For the advanced user, there’s a choice to be made when using a SpanScanner. The choice involves the implementation of the line and column getters: they can either be derived lazily from the current position, or computed eagerly as the scanner consumes text.

Internally, a SpanScanner uses a SourceFile to generate its spans. By default, it also uses this file to get the line and column information for the current position, which means that—as I discussed in my last article—accessing these is not as efficient as possible. The trade-off is that scanning is faster because it doesn’t need to keep this information up-to-date.

If that’s not the trade-off you want to make for your code, though, you can use new SpanScanner.eager() instead of the default constructor. This returns a scanner that works like LineScanner: it updates the line and column as it goes, so accessing them is very fast.

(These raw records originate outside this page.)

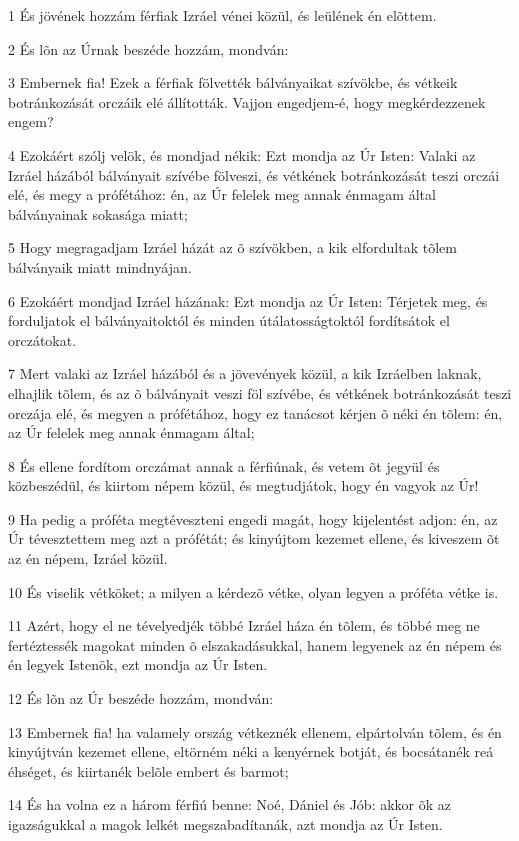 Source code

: \par 1 És jövének hozzám férfiak Izráel vénei közül, és leülének én elõttem.
\par 2 És lõn az Úrnak beszéde hozzám, mondván:
\par 3 Embernek fia! Ezek a férfiak fölvették bálványaikat szívökbe, és vétkeik botránkozását orczáik elé állították. Vajjon engedjem-é, hogy megkérdezzenek engem?
\par 4 Ezokáért szólj velök, és mondjad nékik: Ezt mondja az Úr Isten: Valaki az Izráel házából bálványait szívébe fölveszi, és vétkének botránkozását teszi orczái elé, és megy a prófétához: én, az Úr felelek meg annak énmagam által bálványainak sokasága miatt;
\par 5 Hogy megragadjam Izráel házát az õ szívökben, a kik elfordultak tõlem bálványaik miatt mindnyájan.
\par 6 Ezokáért mondjad Izráel házának: Ezt mondja az Úr Isten: Térjetek meg, és forduljatok el bálványaitoktól és minden útálatosságtoktól fordítsátok el orczátokat.
\par 7 Mert valaki az Izráel házából és a jövevények közül, a kik Izráelben laknak, elhajlik tõlem, és az õ bálványait veszi föl szívébe, és vétkének botránkozását teszi orczája elé, és megyen a prófétához, hogy ez tanácsot kérjen õ néki én tõlem: én, az Úr felelek meg annak énmagam által;
\par 8 És ellene fordítom orczámat annak a férfiúnak, és vetem õt jegyül és közbeszédül,  és kiirtom népem közül, és megtudjátok, hogy én vagyok az Úr!
\par 9 Ha pedig a próféta megtéveszteni engedi magát, hogy kijelentést adjon: én, az Úr tévesztettem meg azt a prófétát; és kinyújtom kezemet ellene, és kiveszem õt  az én népem, Izráel közül.
\par 10 És viselik vétköket; a milyen a kérdezõ vétke, olyan legyen a próféta vétke is.
\par 11 Azért, hogy el ne tévelyedjék többé Izráel háza én tõlem, és többé meg ne fertéztessék magokat minden õ elszakadásukkal, hanem legyenek az én népem és én legyek Istenök, ezt mondja az Úr Isten.
\par 12 És lõn az Úr beszéde hozzám, mondván:
\par 13 Embernek fia! ha valamely ország vétkeznék ellenem, elpártolván tõlem, és én kinyújtván kezemet ellene, eltörném néki a kenyérnek botját, és bocsátanék reá éhséget, és kiirtanék belõle embert és barmot;
\par 14 És ha volna ez a három férfiú benne: Noé, Dániel és Jób: akkor õk az igazságukkal a magok lelkét megszabadítanák, azt mondja az Úr Isten.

Which implementation is faster very much depends on the specifics of your use-case. Most of the time it won’t matter at all, but if parsing is a bottleneck for you, you should use Dart’s excellent profiler to see whether eager parsing makes a difference.

Parse the World

I love writing parsers. I’ve written parsers for existing formats, and I’ve written parsers for entirely new ones. The ability to write robust parsers with good APIs is an important tool in a programmer’s belt, and the string_scanner package makes it easy to get started. It makes it easy to write small parsers for small formats like the examples I’ve included here, and it makes it easy to expand those to large-scale parsers of complex formats like YAML. Next time you need to parse some text, you’ll know what to use.

Join me next week when I talk about how to bring structure to your asynchronous code.


  1. Note that some Unicode characters appear as two code points, called surrogate pairs. This is an issue inherited from Dart’s string implementation, which in turn inherited it from JavaScript.